It's your money and you are free to buy whatever works best for you. But to be honest, I believe that if your shooting ranges are reasonable for waterfowl (45 yards or less), you will be able to kill just about as many birds using 2 3/4 inch shells as you can with 3 inch or 3 1/2 inch shells. And unless you primarily pass shoot geese, you can kill them just as dead with 3 inch shells as you can with 3 1/2 inch using the appropriate sized shot - #1's or bigger. But that's just me.
:tea:


----------



## Pumpgunner (Jan 12, 2010)

I like to keep it simple-3" #2 Remington Nitro Steel for ducks and geese over decoys, and 3" Winchester Drylock BB's for geese and a 3rd shot when I could run into ducks and geese in the same hunt. Both loads are 1 1/4oz running at 1400fps. Sometimes I will use #4's for jump shooting and small pond hunting. All through a Remington 870 with the factory Mod choke. I'm jealous of you guys shooting the new A5's, I've really toyed with buying one the last few years but I can't bring myself to drop that kind of cash on a new gun, plus my 870 has been going strong for 10 seasons, all I've ever had to do is replace the factory extractor with a new stainless one. 
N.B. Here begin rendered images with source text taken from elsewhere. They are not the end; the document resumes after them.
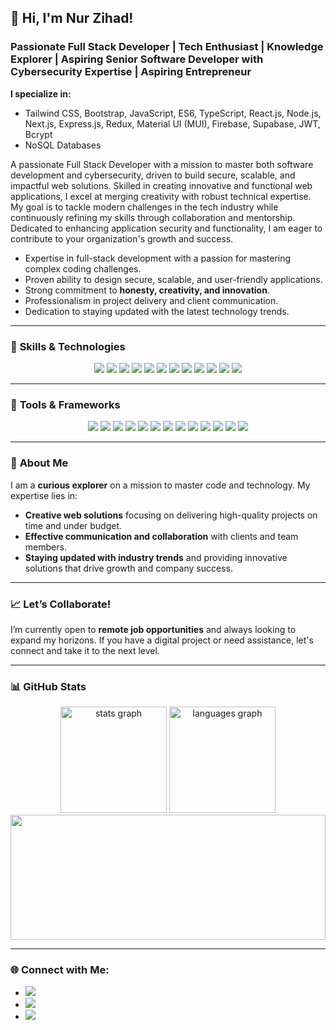 ## 👋 Hi, I'm **Nur Zihad!**

### Passionate Full Stack Developer | Tech Enthusiast | Knowledge Explorer | Aspiring Senior Software Developer with Cybersecurity Expertise | Aspiring Entrepreneur

**I specialize in:**
- Tailwind CSS, Bootstrap, JavaScript, ES6, TypeScript, React.js, Node.js, Next.js, Express.js, Redux, Material UI (MUI), Firebase, Supabase, JWT, Bcrypt
- NoSQL Databases

A passionate Full Stack Developer with a mission to master both software development and cybersecurity, driven to build secure, scalable, and impactful web solutions. Skilled in creating innovative and functional web applications, I excel at merging creativity with robust technical expertise. My goal is to tackle modern challenges in the tech industry while continuously refining my skills through collaboration and mentorship. Dedicated to enhancing application security and functionality, I am eager to contribute to your organization's growth and success.
  
- Expertise in full-stack development with a passion for mastering complex coding challenges.  
- Proven ability to design secure, scalable, and user-friendly applications.  
- Strong commitment to **honesty, creativity, and innovation**.  
- Professionalism in project delivery and client communication.  
- Dedication to staying updated with the latest technology trends.

---

### 🚀 **Skills & Technologies**

<div align="center"> 
    <img src="https://img.shields.io/badge/JavaScript-F7DF1E?style=for-the-badge&logo=javascript&logoColor=black" />
    <img src="https://img.shields.io/badge/TypeScript-3178C6?style=for-the-badge&logo=typescript&logoColor=white" />
    <img src="https://img.shields.io/badge/React-61DAFB?style=for-the-badge&logo=react&logoColor=black" />
    <img src="https://img.shields.io/badge/Redux-764ABC?style=for-the-badge&logo=redux&logoColor=white" />
    <img src="https://img.shields.io/badge/Node.js-339933?style=for-the-badge&logo=node.js&logoColor=white" />
    <img src="https://img.shields.io/badge/Express.js-000000?style=for-the-badge&logo=express&logoColor=white" />
    <img src="https://img.shields.io/badge/Next.js-000000?style=for-the-badge&logo=next.js&logoColor=white" />
    <img src="https://img.shields.io/badge/Tailwind%20CSS-38B2AC?style=for-the-badge&logo=tailwind-css&logoColor=white" />
    <img src="https://img.shields.io/badge/Material%20UI-007FFF?style=for-the-badge&logo=mui&logoColor=white" />
    <img src="https://img.shields.io/badge/NoSQL-232F3E?style=for-the-badge&logo=nosql&logoColor=white" />
    <img src="https://img.shields.io/badge/JWT-000000?style=for-the-badge&logo=json-web-tokens&logoColor=white" />
    <img src="https://img.shields.io/badge/Bcrypt-E34F26?style=for-the-badge&logo=undefined&logoColor=white" />
</div>

---

### 🔧 **Tools & Frameworks**

<div align="center">
    <img src="https://img.shields.io/badge/GitHub-181717?style=for-the-badge&logo=github&logoColor=white" />
    <img src="https://img.shields.io/badge/Framer%20Motion-0055FF?style=for-the-badge&logo=framer&logoColor=white" />
    <img src="https://img.shields.io/badge/Magic%20UI-blue?style=for-the-badge&logo=magic-the-gathering&logoColor=white" />
    <img src="https://img.shields.io/badge/Ancestor%20UI-purple?style=for-the-badge&logo=matrix&logoColor=white" />
    <img src="https://img.shields.io/badge/React%20Hook%20Form-E34F26?style=for-the-badge&logo=react-hook-form&logoColor=white" />
    <img src="https://img.shields.io/badge/Swiper.js-6332F6?style=for-the-badge&logo=swiper&logoColor=white" />
    <img src="https://img.shields.io/badge/Chart.js-FF6384?style=for-the-badge&logo=chartdotjs&logoColor=white" />
    <img src="https://img.shields.io/badge/Firebase-FFCA28?style=for-the-badge&logo=firebase&logoColor=black" />
    <img src="https://img.shields.io/badge/OAuth-3A3A3A?style=for-the-badge&logo=oauth&logoColor=white" />
    <img src="https://img.shields.io/badge/React%20Icons-61DAFB?style=for-the-badge&logo=react&logoColor=black" />
    <img src="https://img.shields.io/badge/Sonner%20Toast-FF5630?style=for-the-badge&logo=chakraui&logoColor=white" />
    <img src="https://img.shields.io/badge/Vercel-000000?style=for-the-badge&logo=vercel&logoColor=white" />
    <img src="https://img.shields.io/badge/Lottie-000000?style=for-the-badge&logo=airbnb&logoColor=white" />
</div>

---

### 🌟 **About Me**

I am a **curious explorer** on a mission to master code and technology. My expertise lies in:
- **Creative web solutions** focusing on delivering high-quality projects on time and under budget.
- **Effective communication and collaboration** with clients and team members.
- **Staying updated with industry trends** and providing innovative solutions that drive growth and company success.

---

### 📈 **Let’s Collaborate!**

I’m currently open to **remote job opportunities** and always looking to expand my horizons. If you have a digital project or need assistance, let's connect and take it to the next level.

---

### 📊 **GitHub Stats**

<div align="center">
  <img src="https://github-readme-stats.vercel.app/api?username=Zihadx&hide_title=false&hide_rank=false&show_icons=true&include_all_commits=true&count_private=true&disable_animations=false&theme=neon&locale=en&hide_border=false&order=1" height="170" alt="stats graph" />
  <img src="https://github-readme-stats.vercel.app/api/top-langs?username=Zihadx&locale=en&hide_title=false&layout=compact&card_width=320&langs_count=5&theme=neon&hide_border=false&order=2" height="170" alt="languages graph" />
</div>

<div align="center">
  <img src="https://github-readme-streak-stats.herokuapp.com/?user=Zihadx&theme=neon" style="width: 100%; height: 200px; object-fit: cover;" />
</div>

---

### 🌐 **Connect with Me:**


- <a href="https://nzihad.netlify.app" target="_blank"><img src="https://img.shields.io/badge/Portfolio-%23005ab2.svg?style=for-the-badge&logo=font-awesome&logoColor=white" /></a>
- <a href="https://www.linkedin.com/in/nur-zihad" target="_blank"><img src="https://img.shields.io/badge/LinkedIn-%230077B5.svg?style=for-the-badge&logo=linkedin&logoColor=white" /></a>
- <a href="mailto:nurzihad.info@gmail.com" target="_blank"><img src="https://img.shields.io/badge/Email-%23dd4c41.svg?style=for-the-badge&logo=gmail&logoColor=white" /></a>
A few years ago I lucked into a few boxes of #2 Hevishot, that was my favorite goose load ever but these days you would about have to take out a small business loan to shoot that stuff.

Dubob-I think you will like the Hevi Metal for geese over decoys, I split a case of the #2 with a buddy when they were running a crazy rebate on them a few years ago. I've shot many a goose in the decoys with that load and it works pretty well, not sure if it's worth the extra cost over regular steel though. I have shot some speedball too, the #1's are a great goose load but again they cost a **** fortune!


----------



## CPAjeff (Dec 20, 2014)

JuniorPre 360 said:


> A cackler is on my bucket list! I want it mounted flying with a mallard.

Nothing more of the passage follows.